Exercise requirements:
Report each line below that carries the word "install".

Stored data
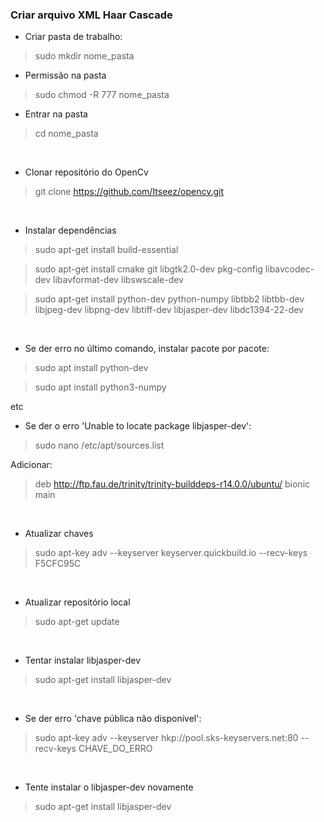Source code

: ### Criar arquivo XML Haar Cascade

* Criar pasta de trabalho:
> sudo mkdir nome_pasta

* Permissão na pasta
> sudo chmod -R 777 nome_pasta

* Entrar na pasta
> cd nome_pasta
<br>

* Clonar repositório do OpenCv
> git clone https://github.com/Itseez/opencv.git
<br>

* Instalar dependências
> sudo apt-get install build-essential

> sudo apt-get install cmake git libgtk2.0-dev pkg-config libavcodec-dev libavformat-dev libswscale-dev

> sudo apt-get install python-dev python-numpy libtbb2 libtbb-dev libjpeg-dev libpng-dev libtiff-dev libjasper-dev libdc1394-22-dev
<br>

* Se der erro no último comando, instalar pacote por pacote:
> sudo apt install python-dev

> sudo apt install python3-numpy

etc
<br>

* Se der o erro 'Unable to locate package libjasper-dev':
> sudo nano /etc/apt/sources.list

Adicionar:
> deb http://ftp.fau.de/trinity/trinity-builddeps-r14.0.0/ubuntu/ bionic main

<br>

* Atualizar chaves
> sudo apt-key adv --keyserver keyserver.quickbuild.io --recv-keys F5CFC95C
<br>

* Atualizar repositório local
> sudo apt-get update
<br>

* Tentar instalar libjasper-dev
> sudo apt-get install libjasper-dev
<br>

* Se der erro 'chave pública não disponível':
> sudo apt-key adv --keyserver hkp://pool.sks-keyservers.net:80 --recv-keys CHAVE_DO_ERRO
<br>

* Tente instalar o libjasper-dev novamente
> sudo apt-get install libjasper-dev
<br>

Result for this task:
> sudo apt-get install build-essential
> sudo apt-get install cmake git libgtk2.0-dev pkg-config libavcodec-dev libavformat-dev libswscale-dev
> sudo apt-get install python-dev python-numpy libtbb2 libtbb-dev libjpeg-dev libpng-dev libtiff-dev libjasper-dev libdc1394-22-dev
> sudo apt install python-dev
> sudo apt install python3-numpy
> sudo apt-get install libjasper-dev
> sudo apt-get install libjasper-dev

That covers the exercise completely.